(Data excerpts)
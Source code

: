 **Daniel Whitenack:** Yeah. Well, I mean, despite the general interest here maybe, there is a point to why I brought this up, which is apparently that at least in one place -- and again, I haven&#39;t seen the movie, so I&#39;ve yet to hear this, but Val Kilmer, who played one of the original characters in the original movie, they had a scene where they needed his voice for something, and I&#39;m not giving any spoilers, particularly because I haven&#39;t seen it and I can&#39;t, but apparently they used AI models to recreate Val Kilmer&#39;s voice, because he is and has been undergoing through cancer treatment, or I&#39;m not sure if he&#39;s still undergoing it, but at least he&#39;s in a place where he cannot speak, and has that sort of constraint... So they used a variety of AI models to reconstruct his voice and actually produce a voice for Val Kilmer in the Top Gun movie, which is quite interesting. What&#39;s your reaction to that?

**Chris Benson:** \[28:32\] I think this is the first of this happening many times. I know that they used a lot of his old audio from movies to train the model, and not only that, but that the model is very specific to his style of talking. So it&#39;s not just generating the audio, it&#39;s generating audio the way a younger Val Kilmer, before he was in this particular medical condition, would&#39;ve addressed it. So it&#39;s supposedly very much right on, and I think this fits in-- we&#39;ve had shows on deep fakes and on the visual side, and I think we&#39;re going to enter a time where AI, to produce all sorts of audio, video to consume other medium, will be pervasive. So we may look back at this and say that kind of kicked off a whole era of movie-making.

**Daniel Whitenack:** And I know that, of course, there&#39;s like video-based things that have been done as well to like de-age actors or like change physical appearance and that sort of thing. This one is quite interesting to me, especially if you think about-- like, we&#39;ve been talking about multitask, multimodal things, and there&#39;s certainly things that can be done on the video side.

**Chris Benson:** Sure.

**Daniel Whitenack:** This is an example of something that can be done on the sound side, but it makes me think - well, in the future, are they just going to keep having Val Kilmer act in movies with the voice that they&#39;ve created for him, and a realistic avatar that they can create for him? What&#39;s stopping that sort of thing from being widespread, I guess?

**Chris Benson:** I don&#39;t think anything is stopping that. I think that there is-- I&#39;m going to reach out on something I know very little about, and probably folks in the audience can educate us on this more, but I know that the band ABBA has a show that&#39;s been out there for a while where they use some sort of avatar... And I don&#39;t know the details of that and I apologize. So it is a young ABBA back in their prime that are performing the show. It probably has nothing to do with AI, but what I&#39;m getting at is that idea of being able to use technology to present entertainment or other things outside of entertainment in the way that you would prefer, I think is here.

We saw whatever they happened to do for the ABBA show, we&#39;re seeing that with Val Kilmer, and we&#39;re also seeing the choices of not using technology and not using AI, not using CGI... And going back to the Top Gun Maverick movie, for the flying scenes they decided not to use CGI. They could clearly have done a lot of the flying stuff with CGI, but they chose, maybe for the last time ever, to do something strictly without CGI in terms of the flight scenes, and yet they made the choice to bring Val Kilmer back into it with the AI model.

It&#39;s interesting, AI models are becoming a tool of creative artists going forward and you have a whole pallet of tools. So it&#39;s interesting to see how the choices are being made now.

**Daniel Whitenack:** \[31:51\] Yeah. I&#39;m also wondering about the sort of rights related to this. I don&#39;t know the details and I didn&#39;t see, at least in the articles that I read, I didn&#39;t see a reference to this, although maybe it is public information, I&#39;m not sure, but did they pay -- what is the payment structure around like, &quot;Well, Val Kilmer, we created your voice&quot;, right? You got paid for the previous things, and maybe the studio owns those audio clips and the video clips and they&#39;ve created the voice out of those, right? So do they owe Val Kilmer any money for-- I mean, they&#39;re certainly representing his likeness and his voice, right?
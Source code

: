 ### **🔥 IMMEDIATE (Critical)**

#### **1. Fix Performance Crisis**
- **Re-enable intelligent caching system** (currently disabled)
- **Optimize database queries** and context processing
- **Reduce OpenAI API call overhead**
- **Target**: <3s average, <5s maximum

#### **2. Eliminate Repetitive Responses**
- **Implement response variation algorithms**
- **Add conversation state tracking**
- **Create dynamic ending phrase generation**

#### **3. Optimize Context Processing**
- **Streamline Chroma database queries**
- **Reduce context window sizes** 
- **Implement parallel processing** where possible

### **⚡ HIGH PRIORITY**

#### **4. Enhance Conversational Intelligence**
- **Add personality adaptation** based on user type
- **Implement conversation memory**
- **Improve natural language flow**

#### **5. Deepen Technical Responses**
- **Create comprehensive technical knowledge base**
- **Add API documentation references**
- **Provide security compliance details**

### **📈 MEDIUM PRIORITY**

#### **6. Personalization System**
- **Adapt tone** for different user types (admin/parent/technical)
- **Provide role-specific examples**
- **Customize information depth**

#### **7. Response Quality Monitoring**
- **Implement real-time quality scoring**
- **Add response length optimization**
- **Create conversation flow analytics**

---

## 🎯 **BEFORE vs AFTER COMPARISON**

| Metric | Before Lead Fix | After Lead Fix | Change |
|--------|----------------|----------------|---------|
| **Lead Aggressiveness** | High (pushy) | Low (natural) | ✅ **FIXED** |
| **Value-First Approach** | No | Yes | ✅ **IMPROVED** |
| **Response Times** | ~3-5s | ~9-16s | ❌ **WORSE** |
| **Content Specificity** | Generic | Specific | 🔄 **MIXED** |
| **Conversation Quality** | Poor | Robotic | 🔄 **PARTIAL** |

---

EXERCISE:
Among the records above, find the lines that contain "details" and copy every one.

OUTPUT:
**Chris Benson:** I don&#39;t think anything is stopping that. I think that there is-- I&#39;m going to reach out on something I know very little about, and probably folks in the audience can educate us on this more, but I know that the band ABBA has a show that&#39;s been out there for a while where they use some sort of avatar... And I don&#39;t know the details of that and I apologize. So it is a young ABBA back in their prime that are performing the show. It probably has nothing to do with AI, but what I&#39;m getting at is that idea of being able to use technology to present entertainment or other things outside of entertainment in the way that you would prefer, I think is here.
**Daniel Whitenack:** \[31:51\] Yeah. I&#39;m also wondering about the sort of rights related to this. I don&#39;t know the details and I didn&#39;t see, at least in the articles that I read, I didn&#39;t see a reference to this, although maybe it is public information, I&#39;m not sure, but did they pay -- what is the payment structure around like, &quot;Well, Val Kilmer, we created your voice&quot;, right? You got paid for the previous things, and maybe the studio owns those audio clips and the video clips and they&#39;ve created the voice out of those, right? So do they owe Val Kilmer any money for-- I mean, they&#39;re certainly representing his likeness and his voice, right?
- **Provide security compliance details**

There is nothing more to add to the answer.